BHP Billiton is the world’s largest mining company, by market revenues; and the world’s third-largest company, by market capitalisation. Currently operating an eclectic range of mining and processing operations in 25 countries, it employs a massive 41,000 people. In 2011 alone, the Melbourne-headquartered company produced more than 600,000 tons of aluminium, over 2,000,000 tons of alumina, 80,600,000 tons of iron ore, 500,000 tons of copper and 70,000 tons of nickel.

At just eleven years of age, these statistics are simply remarkable — perhaps cofounding — and it is difficult not to imagine how such a young company overhauled the dozen mining empires that had for years existed before it. As usual, such successes are scarcely meteoric, and this is the story of Billiton. The foundation, strong!

BHP Billiton was formed in 2001 from the fusion of Australian Broken Hill Proprietary Company Limited (BHP) and Anglo-Dutch Billiton plc, two separate companies that were giants in their own rights.

Broken Hill Proprietary Company Limited, also known as The Big Australian, had been operating the silver and lead mine at Broken Hill in western New South Wales, Australia, since its 1885 incorporation. In 1915, the company embarked on steel manufacturing, with its operations based primarily in Newcastle, New South Wales; and petroleum exploration in the 1960s, with discoveries in Bass Strait.

From then on, it began tending towards offshore diversification, running successful projects such as the Ok Tedi copper mine in Papua New Guinea, the giant Escondida copper mine in Chile and the Ekati Diamond Mine in northern Canada.

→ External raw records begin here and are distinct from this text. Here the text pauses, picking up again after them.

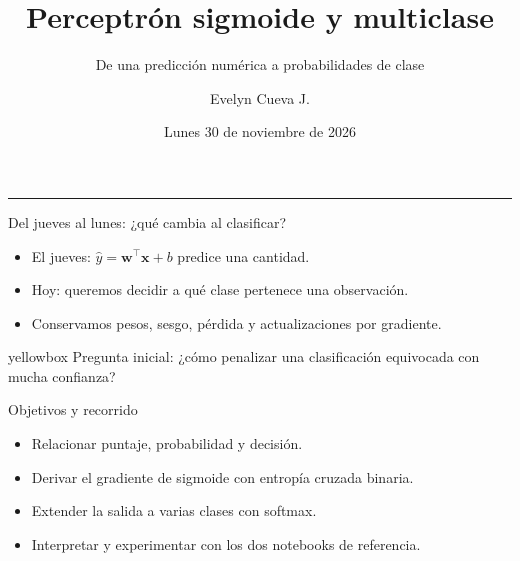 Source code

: \documentclass[10pt,aspectratio=169,xcolor={dvipsnames}]{beamer}
\title[Clase 13]{\bfseries Perceptrón sigmoide y multiclase}
\subtitle{De una predicción numérica a probabilidades de clase}
\author[E. Cueva]{Evelyn Cueva J.}
\institute{Aprendizaje Automático Inicial · Ciencia de Datos}
\date[30 nov. 2026]{Lunes 30 de noviembre de 2026}
\newenvironment{caja}[1][lgraybox]{\begin{beamercolorbox}[sep=0.7em,wd=\linewidth]{#1}}{\end{beamercolorbox}}
\begin{document}
\begin{frame}[plain]
    \vspace{6mm}{\small CLASE 13\par}\vspace{6mm}
    {\LARGE\bfseries\inserttitle\par}\vspace{3mm}
    {\color{fondo}\rule{0.92\textwidth}{1pt}}\par
    {\large\insertsubtitle\par}\vspace{8mm}
    \insertauthor\par\smallskip{\small\insertinstitute\par}\vspace{3mm}
    {\small\insertdate\par}\vfill
\end{frame}
\begin{frame}{Del jueves al lunes: ¿qué cambia al clasificar?}
\begin{itemize}
\item El jueves: $\hat y=\bm w^\top\bm x+b$ predice una cantidad.
\item Hoy: queremos decidir a qué clase pertenece una observación.
\item Conservamos pesos, sesgo, pérdida y actualizaciones por gradiente.
\end{itemize}\begin{caja}[yellowbox]
Pregunta inicial: ¿cómo penalizar una clasificación equivocada con mucha confianza?
\end{caja}

\note{}
\end{frame}

\begin{frame}{Objetivos y recorrido}
\begin{itemize}
\item Relacionar puntaje, probabilidad y decisión.
\item Derivar el gradiente de sigmoide con entropía cruzada binaria.
\item Extender la salida a varias clases con softmax.
\item Interpretar y experimentar con los dos notebooks de referencia.
\end{itemize}
\note{}
\end{frame}
\end{document}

Billiton, on the other hand, was a mining company whose origins stretched back to 29th September 1860, when the articles of association were approved by a meeting of shareholders at the Groot Keizerhof hotel in The Hague, the Netherlands. It had little time to waste, and its business-like orientation led to its acquiring the mineral rights to tin-rich Billiton (Belitung) and Bangka Islands in the Netherlands Indies archipelago, off the eastern coast of Sumatra, just two months after it’s take-off.

It’s most significant successes include tin and lead smelting in the Netherlands, the 1940 bauxite mining in Indonesia and Suriname, tin and lead smelting in Arnhem, the Netherlands; aluminium smelting in South Africa and Mozambique, nickel operations in Australia and Colombia, base metals mines in South America, Canada and South Africa; coal mines in Australia, Colombia and South Africa; as well as interests in operations in Brazil, Suriname, Australia (aluminium) and South Africa (titanium minerals and steel and ferroalloys).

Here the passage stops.